I cried for the second time in two days, only this time from my neighbor’s tender and generous offer beyond even my most creative imagining. The sad and self-pitying idea I had concocted of myself as a person worth only a meager salary, a woman unable to keep her child in college, and a wife who failed at a marriage so completely she couldn't even convince her husband to help educate their daughter---in short, a woman not seen, not heard, not valued---evaporated. Almost instantly that woman turned into a valuable woman, mother, and educator who had a combination of tangible and intangible worth. They actually offered me money because of how I lived and worked! Who does that?! My two neighbors decided to put money in my hands so I could provide ongoing care, compassion, and value in return. I could interpret myself as a tangible currency that would grow the intangible qualities of students.



What happened next? The realization that I had worth, that two people supported ME, spurred me to renew belief in myself. I went to the bank, convinced that local branch that I was a safe and valuable investment (I used those beautiful bridging words) in the community, and I borrowed tuition money with half the house as collateral, even though nothing appeared formally on paper. The bank took my word I would repay a loan based on my value and my promise. Then I spoke to my husband through my heart entreating him to remember our original covenant to nurture, support and educate the children we created together and loved. I appealed to the father he could be, despite the hurt and anger he projected toward me. We agreed to split our daughter’s tuition for the next four years and in the third year, after his anger had abated, we became friends again until he died five years ago, always acknowledging the wonderful children who had come through us as our common connection. At my daughter's graduation, we celebrated her accomplishment and then the sale of our house, which more than repaid my loan and gave my husband a financial return.

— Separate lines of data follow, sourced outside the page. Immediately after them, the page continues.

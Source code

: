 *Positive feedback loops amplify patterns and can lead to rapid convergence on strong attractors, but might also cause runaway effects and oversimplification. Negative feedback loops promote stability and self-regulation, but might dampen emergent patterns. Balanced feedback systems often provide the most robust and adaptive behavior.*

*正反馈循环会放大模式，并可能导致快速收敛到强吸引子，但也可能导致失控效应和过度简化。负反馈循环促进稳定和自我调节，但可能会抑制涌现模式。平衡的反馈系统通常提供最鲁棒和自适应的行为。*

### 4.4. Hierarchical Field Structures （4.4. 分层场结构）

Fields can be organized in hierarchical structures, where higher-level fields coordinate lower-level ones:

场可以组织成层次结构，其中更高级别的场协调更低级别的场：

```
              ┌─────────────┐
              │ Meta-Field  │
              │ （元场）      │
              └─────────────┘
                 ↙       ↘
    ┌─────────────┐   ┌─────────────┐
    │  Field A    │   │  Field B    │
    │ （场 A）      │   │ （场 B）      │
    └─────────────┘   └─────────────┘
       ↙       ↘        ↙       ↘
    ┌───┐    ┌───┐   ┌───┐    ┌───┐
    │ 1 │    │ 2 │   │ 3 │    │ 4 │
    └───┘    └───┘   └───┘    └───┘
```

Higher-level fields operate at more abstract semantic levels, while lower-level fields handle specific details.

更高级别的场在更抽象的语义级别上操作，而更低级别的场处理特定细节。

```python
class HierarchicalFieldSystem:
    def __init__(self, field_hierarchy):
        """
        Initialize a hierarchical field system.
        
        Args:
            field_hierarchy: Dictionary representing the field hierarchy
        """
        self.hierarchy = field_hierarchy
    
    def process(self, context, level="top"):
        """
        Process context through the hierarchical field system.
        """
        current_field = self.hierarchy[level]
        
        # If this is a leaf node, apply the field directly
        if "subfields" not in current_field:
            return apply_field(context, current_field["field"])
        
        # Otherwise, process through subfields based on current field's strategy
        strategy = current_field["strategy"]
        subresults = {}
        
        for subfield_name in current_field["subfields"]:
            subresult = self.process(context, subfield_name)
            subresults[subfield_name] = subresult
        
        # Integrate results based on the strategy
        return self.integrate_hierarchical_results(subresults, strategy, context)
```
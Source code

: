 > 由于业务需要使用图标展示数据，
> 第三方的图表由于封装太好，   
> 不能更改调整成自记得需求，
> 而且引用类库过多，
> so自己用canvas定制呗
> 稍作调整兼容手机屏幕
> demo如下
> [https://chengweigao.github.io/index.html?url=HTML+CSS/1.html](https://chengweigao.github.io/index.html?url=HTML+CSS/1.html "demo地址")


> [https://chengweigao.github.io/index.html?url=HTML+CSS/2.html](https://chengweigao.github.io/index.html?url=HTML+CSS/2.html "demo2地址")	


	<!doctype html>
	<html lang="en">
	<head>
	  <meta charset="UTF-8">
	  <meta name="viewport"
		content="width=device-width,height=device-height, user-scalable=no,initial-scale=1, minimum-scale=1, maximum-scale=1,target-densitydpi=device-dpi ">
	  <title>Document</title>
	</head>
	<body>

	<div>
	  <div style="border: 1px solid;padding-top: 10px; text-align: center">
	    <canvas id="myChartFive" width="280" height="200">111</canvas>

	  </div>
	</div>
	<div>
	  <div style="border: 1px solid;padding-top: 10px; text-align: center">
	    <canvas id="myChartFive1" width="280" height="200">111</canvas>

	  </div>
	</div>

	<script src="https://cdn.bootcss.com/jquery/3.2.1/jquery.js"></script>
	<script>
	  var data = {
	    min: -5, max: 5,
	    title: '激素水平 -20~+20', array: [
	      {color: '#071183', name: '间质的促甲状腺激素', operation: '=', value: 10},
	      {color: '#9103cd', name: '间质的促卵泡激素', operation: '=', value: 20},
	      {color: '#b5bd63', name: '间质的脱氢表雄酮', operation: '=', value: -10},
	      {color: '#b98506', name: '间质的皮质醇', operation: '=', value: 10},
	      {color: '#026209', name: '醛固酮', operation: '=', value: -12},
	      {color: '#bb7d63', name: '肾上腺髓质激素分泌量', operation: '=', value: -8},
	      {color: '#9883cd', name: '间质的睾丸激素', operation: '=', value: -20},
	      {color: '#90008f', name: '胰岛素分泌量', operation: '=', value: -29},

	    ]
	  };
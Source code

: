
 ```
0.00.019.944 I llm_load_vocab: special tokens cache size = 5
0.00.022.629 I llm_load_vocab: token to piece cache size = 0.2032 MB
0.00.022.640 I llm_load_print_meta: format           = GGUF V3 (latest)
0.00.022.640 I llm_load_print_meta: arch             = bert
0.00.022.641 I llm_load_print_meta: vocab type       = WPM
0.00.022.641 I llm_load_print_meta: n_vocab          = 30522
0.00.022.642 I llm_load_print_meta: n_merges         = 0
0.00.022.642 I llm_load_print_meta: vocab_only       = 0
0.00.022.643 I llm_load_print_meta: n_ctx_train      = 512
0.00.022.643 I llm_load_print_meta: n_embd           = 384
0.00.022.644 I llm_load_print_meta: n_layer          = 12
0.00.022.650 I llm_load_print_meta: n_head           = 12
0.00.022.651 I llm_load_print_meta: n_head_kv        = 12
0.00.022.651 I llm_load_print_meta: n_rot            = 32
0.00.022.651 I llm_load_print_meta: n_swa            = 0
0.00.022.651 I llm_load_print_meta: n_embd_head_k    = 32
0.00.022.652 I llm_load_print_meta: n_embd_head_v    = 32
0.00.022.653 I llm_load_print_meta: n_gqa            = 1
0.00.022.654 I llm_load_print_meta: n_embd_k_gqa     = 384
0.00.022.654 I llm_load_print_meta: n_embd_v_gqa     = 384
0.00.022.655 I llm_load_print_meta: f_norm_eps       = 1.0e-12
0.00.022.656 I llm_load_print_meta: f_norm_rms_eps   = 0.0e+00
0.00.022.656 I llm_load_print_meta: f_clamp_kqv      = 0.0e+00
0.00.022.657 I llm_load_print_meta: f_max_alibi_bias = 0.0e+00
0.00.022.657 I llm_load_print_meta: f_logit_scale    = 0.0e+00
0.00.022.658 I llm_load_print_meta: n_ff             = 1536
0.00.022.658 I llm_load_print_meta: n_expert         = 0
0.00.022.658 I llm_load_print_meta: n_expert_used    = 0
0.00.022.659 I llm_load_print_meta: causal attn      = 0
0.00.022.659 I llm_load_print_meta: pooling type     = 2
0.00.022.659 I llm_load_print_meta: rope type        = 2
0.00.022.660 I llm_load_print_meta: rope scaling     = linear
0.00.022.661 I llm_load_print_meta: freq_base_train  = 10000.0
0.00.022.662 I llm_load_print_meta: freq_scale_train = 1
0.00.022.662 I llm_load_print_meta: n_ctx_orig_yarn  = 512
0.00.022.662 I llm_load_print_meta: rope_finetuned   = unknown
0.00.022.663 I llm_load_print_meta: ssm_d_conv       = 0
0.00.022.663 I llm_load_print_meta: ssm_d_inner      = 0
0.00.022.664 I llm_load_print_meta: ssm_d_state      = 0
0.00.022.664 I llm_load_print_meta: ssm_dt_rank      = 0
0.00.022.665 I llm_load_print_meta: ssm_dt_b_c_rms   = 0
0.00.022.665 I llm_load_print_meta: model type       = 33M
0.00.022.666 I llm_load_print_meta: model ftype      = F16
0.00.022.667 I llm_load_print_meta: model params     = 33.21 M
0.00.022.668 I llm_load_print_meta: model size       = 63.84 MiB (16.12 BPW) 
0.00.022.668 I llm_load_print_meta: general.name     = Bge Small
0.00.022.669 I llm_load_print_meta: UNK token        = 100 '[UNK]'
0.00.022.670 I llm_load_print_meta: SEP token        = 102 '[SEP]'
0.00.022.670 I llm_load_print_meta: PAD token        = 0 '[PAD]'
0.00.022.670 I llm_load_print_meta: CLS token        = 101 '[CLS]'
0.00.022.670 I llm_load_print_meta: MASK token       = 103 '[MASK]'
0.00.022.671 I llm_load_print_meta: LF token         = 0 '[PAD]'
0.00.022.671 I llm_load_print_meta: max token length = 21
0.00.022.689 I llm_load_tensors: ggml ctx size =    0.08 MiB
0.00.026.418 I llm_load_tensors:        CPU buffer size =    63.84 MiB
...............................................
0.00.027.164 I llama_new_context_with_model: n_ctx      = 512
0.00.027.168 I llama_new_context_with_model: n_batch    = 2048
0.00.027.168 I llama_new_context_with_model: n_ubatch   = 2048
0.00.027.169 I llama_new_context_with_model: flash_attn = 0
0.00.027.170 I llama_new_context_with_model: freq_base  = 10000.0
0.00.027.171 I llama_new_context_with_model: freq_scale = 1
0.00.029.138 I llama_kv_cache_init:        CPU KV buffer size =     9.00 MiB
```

The lesson: Sometimes money can be a foundation for change and can solve problems centered on money, but the more powerful currency is measured in value, in intangibles based in, and created through love. Whenever I give money to help someone, I use the language of money I learned: I invest in them financially, but I make sure they know that what I am really giving them is recognition of their value and that I see their value, I hear their story and worth and I value who they are and what they will contribute to the collective good and their communities. We seal the loving action with a long hug. Sometimes the recipients pay the investment forward, creating a living thread connecting love to more love. Occasionally someone sends me money back with stories of how that money created love and moved around doing good, so I can reinvest it in someone new.



The effect: My neighbor offered money for me to pay my daughter’s tuition, a truly generous act by itself but what she gave attached to the actual funds was an “investment” in my soul worth, which then expanded and multiplied way beyond just the offer of funds. That belief in my worth still reverberates through me, through everyone I have supported and beyond that into teaching the concept. More importantly, I, in most interactions and circumstances, I “invest” solely in the intangibles of those I know, I transfer the currency of validation, recognition and trust, reminding all that they have worth measured on another scale than money. My neighbor primed my personal pump enough to release my creativity, to stretch my vision, and to trust and love myself as my own problem solver. What a sound investment all around! My stock market value soars…….over and over.